No matter how committed we are to the organizations we serve, or how much we believe in a mission, it’s easy to fall into a “work” mentality. Unfortunately, this can hinder us from identifying and realizing meaningful gifts.

Even when we’re responsible, capable and hardworking, we can lose track of what matters most: people.

We can easily become systematic versus sympathetic. Going through the process of identification, qualification, cultivation, solicitation and appreciation without activating our emotions can cause us to overlook donor cues. In this mode, we are more likely to miss the subtle messages that bypass us daily.

To avoid this, or when I find myself slipping into a “doing” versus “being” frame of mind, I purposely make myself recall occasions when I saw philanthropy unleashed firsthand.
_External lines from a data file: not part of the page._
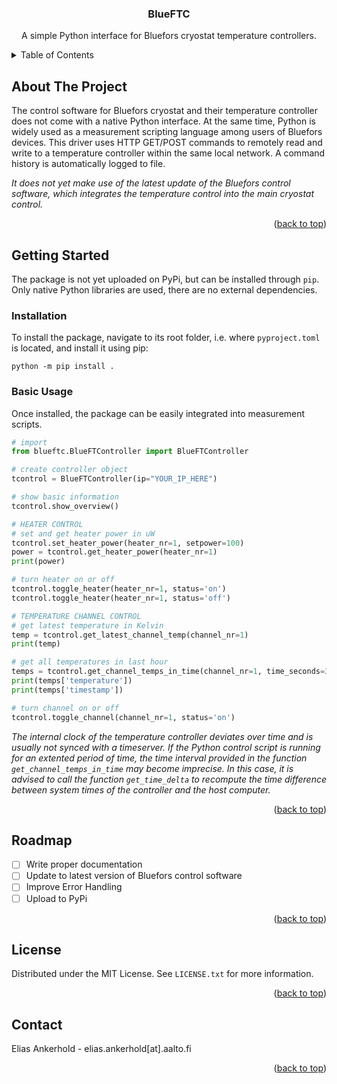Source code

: <a name="readme-top"></a>

<div align="center">
  <h3 align="center">BlueFTC</h3>

  <p align="center">
    A simple Python interface for Bluefors cryostat temperature controllers.
  </p>
</div>



<!-- TABLE OF CONTENTS -->
<details>
  <summary>Table of Contents</summary>
  <ol>
    <li>
      <a href="#about-the-project">About The Project</a>
    </li>
    <li>
      <a href="#getting-started">Getting Started</a>
      <ul>
        <li><a href="#installation">Installation</a></li>
        <li><a href="#basic-usage">Basic Usage</a></li>
      </ul>
    </li>
    <li><a href="#roadmap">Roadmap</a></li>
    <li><a href="#license">License</a></li>
    <li><a href="#contact">Contact</a></li>
  </ol>
</details>



<!-- ABOUT THE PROJECT -->
## About The Project

The control software for Bluefors cryostat and their temperature controller does not come with a native Python interface. At the same time, Python is widely used as a measurement scripting language among users of Bluefors devices. This driver uses HTTP GET/POST commands to remotely read and write to a temperature controller within the same local network. A command history is automatically logged to file. 

*It does not yet make use of the latest update of the Bluefors control software, which integrates the temperature control into the main cryostat control.*

<p align="right">(<a href="#readme-top">back to top</a>)</p>


<!-- GETTING STARTED -->
## Getting Started

The package is not yet uploaded on PyPi, but can be installed through ``pip``. Only native Python libraries are used, there are no external dependencies.

<!-- INSTALLATION -->
### Installation

To install the package, navigate to its root folder, i.e. where ``pyproject.toml`` is located, and install it using pip:
   ```shell
   python -m pip install .
   ```

<!-- BASIC USAGE -->
### Basic Usage

Once installed, the package can be easily integrated into measurement scripts.

```python
# import 
from blueftc.BlueFTController import BlueFTController

# create controller object
tcontrol = BlueFTController(ip="YOUR_IP_HERE")

# show basic information
tcontrol.show_overview()

# HEATER CONTROL
# set and get heater power in uW
tcontrol.set_heater_power(heater_nr=1, setpower=100)
power = tcontrol.get_heater_power(heater_nr=1)
print(power)

# turn heater on or off
tcontrol.toggle_heater(heater_nr=1, status='on')
tcontrol.toggle_heater(heater_nr=1, status='off')

# TEMPERATURE CHANNEL CONTROL
# get latest temperature in Kelvin
temp = tcontrol.get_latest_channel_temp(channel_nr=1)
print(temp)

# get all temperatures in last hour
temps = tcontrol.get_channel_temps_in_time(channel_nr=1, time_seconds=3600)
print(temps['temperature'])
print(temps['timestamp'])

# turn channel on or off
tcontrol.toggle_channel(channel_nr=1, status='on')
```

*The internal clock of the temperature controller deviates over time and is usually not synced with a timeserver. If the Python 
control script is running for an extented period of time, the time interval provided in the function ``get_channel_temps_in_time`` may become imprecise.
In this case, it is advised to call the function ``get_time_delta`` to recompute the time difference between system times
of the controller and the host computer.*

<p align="right">(<a href="#readme-top">back to top</a>)</p>



<!-- ROADMAP -->
## Roadmap

- [ ] Write proper documentation
- [ ] Update to latest version of Bluefors control software
- [ ] Improve Error Handling
- [ ] Upload to PyPi

<p align="right">(<a href="#readme-top">back to top</a>)</p>

<!-- LICENSE -->
## License

Distributed under the MIT License. See `LICENSE.txt` for more information.

<p align="right">(<a href="#readme-top">back to top</a>)</p>


<!-- CONTACT -->
## Contact

Elias Ankerhold - elias.ankerhold[at].aalto.fi

<p align="right">(<a href="#readme-top">back to top</a>)</p>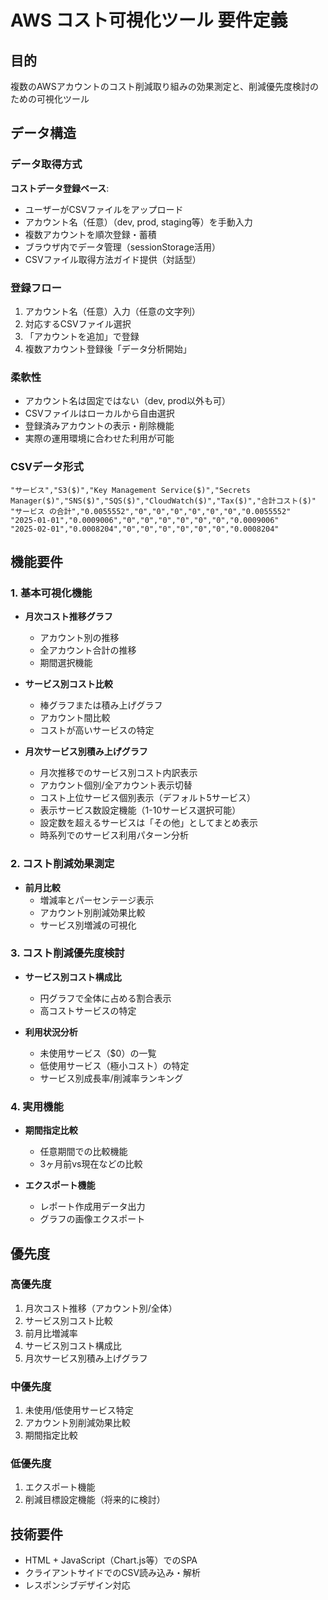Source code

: # AWS コスト可視化ツール 要件定義

## 目的
複数のAWSアカウントのコスト削減取り組みの効果測定と、削減優先度検討のための可視化ツール

## データ構造

### データ取得方式
**コストデータ登録ベース**:
- ユーザーがCSVファイルをアップロード
- アカウント名（任意）（dev, prod, staging等）を手動入力
- 複数アカウントを順次登録・蓄積
- ブラウザ内でデータ管理（sessionStorage活用）
- CSVファイル取得方法ガイド提供（対話型）

### 登録フロー
1. アカウント名（任意）入力（任意の文字列）
2. 対応するCSVファイル選択
3. 「アカウントを追加」で登録
4. 複数アカウント登録後「データ分析開始」

### 柔軟性
- アカウント名は固定ではない（dev, prod以外も可）
- CSVファイルはローカルから自由選択
- 登録済みアカウントの表示・削除機能
- 実際の運用環境に合わせた利用が可能

### CSVデータ形式
```csv
"サービス","S3($)","Key Management Service($)","Secrets Manager($)","SNS($)","SQS($)","CloudWatch($)","Tax($)","合計コスト($)"
"サービス の合計","0.0055552","0","0","0","0","0","0","0.0055552"
"2025-01-01","0.0009006","0","0","0","0","0","0","0.0009006"
"2025-02-01","0.0008204","0","0","0","0","0","0","0.0008204"
```

## 機能要件

### 1. 基本可視化機能
- **月次コスト推移グラフ**
  - アカウント別の推移
  - 全アカウント合計の推移
  - 期間選択機能

- **サービス別コスト比較**
  - 棒グラフまたは積み上げグラフ
  - アカウント間比較
  - コストが高いサービスの特定

- **月次サービス別積み上げグラフ**
  - 月次推移でのサービス別コスト内訳表示
  - アカウント個別/全アカウント表示切替
  - コスト上位サービス個別表示（デフォルト5サービス）
  - 表示サービス数設定機能（1-10サービス選択可能）
  - 設定数を超えるサービスは「その他」としてまとめ表示
  - 時系列でのサービス利用パターン分析

### 2. コスト削減効果測定
- **前月比較**
  - 増減率とパーセンテージ表示
  - アカウント別削減効果比較
  - サービス別増減の可視化

### 3. コスト削減優先度検討
- **サービス別コスト構成比**
  - 円グラフで全体に占める割合表示
  - 高コストサービスの特定

- **利用状況分析**
  - 未使用サービス（$0）の一覧
  - 低使用サービス（極小コスト）の特定
  - サービス別成長率/削減率ランキング

### 4. 実用機能
- **期間指定比較**
  - 任意期間での比較機能
  - 3ヶ月前vs現在などの比較

- **エクスポート機能**
  - レポート作成用データ出力
  - グラフの画像エクスポート

## 優先度

### 高優先度
1. 月次コスト推移（アカウント別/全体）
2. サービス別コスト比較
3. 前月比増減率
4. サービス別コスト構成比
5. 月次サービス別積み上げグラフ

### 中優先度
1. 未使用/低使用サービス特定
2. アカウント別削減効果比較
3. 期間指定比較

### 低優先度
1. エクスポート機能
2. 削減目標設定機能（将来的に検討）

## 技術要件
- HTML + JavaScript（Chart.js等）でのSPA
- クライアントサイドでのCSV読み込み・解析
- レスポンシブデザイン対応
One such time was when I was in college, and I watched my dad raise money for the local fire department. He was part of the volunteer fire department my whole life and served as fire chief for 20 years. For him, fundraising wasn’t about work, it was about worth. It wasn’t about a building, but about what the building represented: getting and keeping more long-term volunteers; greater efficiency through well-maintained vehicles and better-stored equipment; shorter response times; and lives saved.

To Dad, and to the community, it was personal … very personal.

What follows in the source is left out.